_WHAT YOU HAVE TO DO_: In the data below, which lines hold "cdot"? Copy every one.

(Beginning of DATA TO EXAMINE)

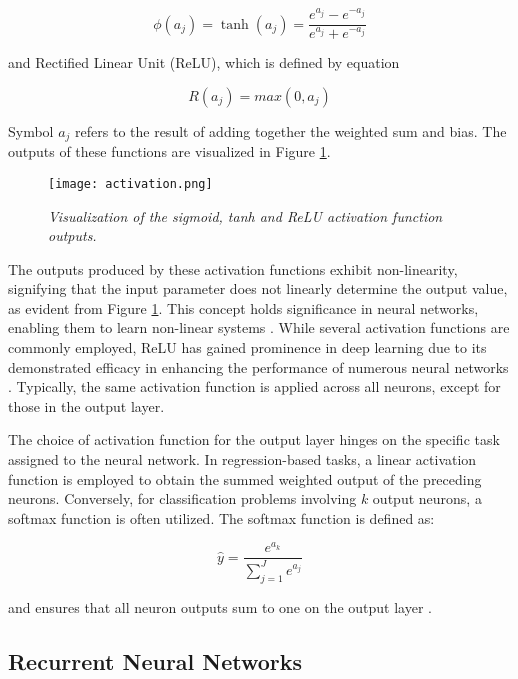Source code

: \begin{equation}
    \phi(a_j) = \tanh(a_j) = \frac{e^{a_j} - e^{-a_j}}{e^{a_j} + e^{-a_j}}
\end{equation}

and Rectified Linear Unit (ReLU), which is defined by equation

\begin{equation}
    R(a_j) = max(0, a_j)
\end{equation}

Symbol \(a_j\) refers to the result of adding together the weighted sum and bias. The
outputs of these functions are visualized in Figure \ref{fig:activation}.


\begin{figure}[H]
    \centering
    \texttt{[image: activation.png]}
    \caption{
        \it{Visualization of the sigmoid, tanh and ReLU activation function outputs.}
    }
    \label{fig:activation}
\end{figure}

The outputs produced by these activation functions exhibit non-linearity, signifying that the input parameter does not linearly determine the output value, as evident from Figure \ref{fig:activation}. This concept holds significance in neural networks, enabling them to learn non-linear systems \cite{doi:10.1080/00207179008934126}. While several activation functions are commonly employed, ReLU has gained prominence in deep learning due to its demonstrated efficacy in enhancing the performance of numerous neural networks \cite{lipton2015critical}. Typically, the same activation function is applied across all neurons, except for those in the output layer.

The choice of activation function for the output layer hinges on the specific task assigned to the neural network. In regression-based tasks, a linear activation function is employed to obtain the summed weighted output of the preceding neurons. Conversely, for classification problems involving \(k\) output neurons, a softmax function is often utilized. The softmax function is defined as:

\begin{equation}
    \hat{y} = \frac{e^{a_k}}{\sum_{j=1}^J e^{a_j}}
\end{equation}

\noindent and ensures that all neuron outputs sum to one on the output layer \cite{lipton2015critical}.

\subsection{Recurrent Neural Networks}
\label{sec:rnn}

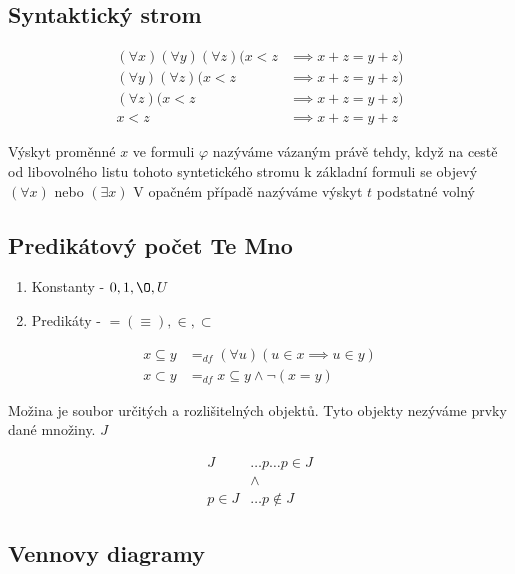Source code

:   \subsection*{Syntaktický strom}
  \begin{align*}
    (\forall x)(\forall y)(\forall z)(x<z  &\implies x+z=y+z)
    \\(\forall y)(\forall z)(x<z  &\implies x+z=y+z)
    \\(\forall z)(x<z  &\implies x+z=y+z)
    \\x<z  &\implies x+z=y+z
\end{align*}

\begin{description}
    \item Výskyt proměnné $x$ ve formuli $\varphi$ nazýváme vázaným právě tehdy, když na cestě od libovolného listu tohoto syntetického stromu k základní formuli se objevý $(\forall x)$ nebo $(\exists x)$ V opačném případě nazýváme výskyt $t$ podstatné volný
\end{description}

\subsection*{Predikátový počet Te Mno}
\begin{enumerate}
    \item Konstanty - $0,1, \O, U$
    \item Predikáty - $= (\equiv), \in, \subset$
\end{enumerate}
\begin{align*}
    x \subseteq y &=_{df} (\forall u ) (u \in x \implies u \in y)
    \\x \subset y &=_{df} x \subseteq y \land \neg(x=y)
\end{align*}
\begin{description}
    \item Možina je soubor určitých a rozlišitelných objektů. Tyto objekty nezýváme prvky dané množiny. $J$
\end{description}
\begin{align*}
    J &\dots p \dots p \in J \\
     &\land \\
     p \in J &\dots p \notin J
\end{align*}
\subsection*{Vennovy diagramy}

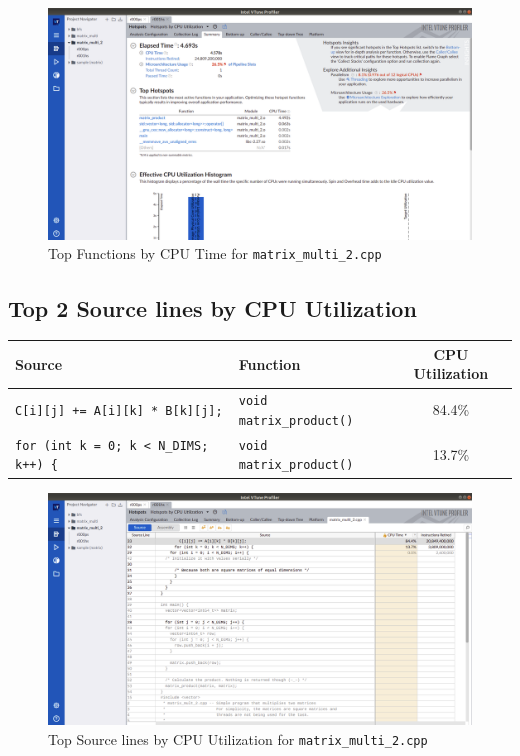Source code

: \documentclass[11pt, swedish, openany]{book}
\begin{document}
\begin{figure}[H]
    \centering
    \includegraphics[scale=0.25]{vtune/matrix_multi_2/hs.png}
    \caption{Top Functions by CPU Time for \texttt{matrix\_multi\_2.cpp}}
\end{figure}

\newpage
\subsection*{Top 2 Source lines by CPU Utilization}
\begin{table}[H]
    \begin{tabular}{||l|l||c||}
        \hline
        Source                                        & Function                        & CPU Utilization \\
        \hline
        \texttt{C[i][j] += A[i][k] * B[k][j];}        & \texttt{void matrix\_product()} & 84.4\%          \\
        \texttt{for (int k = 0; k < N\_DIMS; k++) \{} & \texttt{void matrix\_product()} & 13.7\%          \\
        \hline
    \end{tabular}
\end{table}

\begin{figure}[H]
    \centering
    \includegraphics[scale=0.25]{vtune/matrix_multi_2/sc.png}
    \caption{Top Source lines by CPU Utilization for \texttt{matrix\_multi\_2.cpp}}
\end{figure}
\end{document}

(End of DATA TO EXAMINE)
(Beginning of DATA TO EXAMINE)

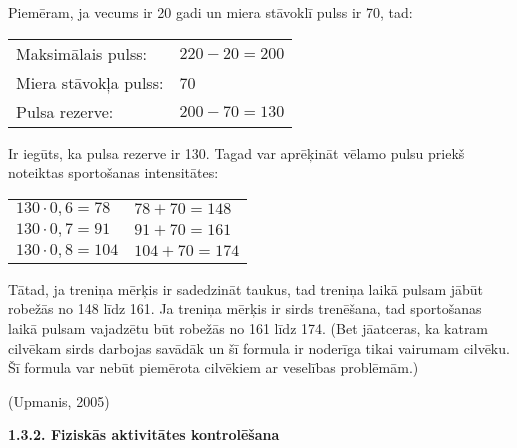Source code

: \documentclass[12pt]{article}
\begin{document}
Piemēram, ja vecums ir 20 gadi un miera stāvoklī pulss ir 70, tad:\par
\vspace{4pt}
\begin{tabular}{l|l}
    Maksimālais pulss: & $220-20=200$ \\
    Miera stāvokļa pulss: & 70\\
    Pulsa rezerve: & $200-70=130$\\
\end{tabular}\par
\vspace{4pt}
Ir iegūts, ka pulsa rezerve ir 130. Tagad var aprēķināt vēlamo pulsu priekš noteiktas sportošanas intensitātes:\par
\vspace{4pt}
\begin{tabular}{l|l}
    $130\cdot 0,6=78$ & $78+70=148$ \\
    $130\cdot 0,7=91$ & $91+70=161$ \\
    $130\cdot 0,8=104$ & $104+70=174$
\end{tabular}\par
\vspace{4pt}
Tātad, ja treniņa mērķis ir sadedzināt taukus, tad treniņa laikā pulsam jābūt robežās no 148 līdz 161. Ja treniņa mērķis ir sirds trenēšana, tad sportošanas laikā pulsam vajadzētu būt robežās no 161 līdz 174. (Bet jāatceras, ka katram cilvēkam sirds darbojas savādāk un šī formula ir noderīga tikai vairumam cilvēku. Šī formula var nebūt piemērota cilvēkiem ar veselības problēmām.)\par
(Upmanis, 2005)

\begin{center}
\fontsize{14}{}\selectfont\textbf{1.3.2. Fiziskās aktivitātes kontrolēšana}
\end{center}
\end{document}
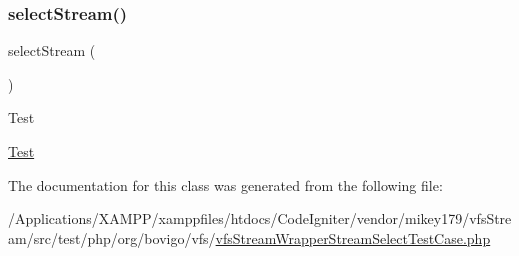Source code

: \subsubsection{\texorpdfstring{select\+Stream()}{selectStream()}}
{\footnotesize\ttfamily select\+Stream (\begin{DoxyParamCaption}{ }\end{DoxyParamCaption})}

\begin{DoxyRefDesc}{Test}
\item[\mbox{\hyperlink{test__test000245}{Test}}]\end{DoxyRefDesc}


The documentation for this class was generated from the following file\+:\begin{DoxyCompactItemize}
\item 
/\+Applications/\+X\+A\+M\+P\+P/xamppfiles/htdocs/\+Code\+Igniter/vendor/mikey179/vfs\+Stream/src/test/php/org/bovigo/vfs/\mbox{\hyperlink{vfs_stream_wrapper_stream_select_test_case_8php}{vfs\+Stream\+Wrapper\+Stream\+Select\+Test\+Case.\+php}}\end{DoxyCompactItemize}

(End of DATA TO EXAMINE)

_OUTPUT_:
    $130\cdot 0,6=78$ & $78+70=148$ \\
    $130\cdot 0,7=91$ & $91+70=161$ \\
    $130\cdot 0,8=104$ & $104+70=174$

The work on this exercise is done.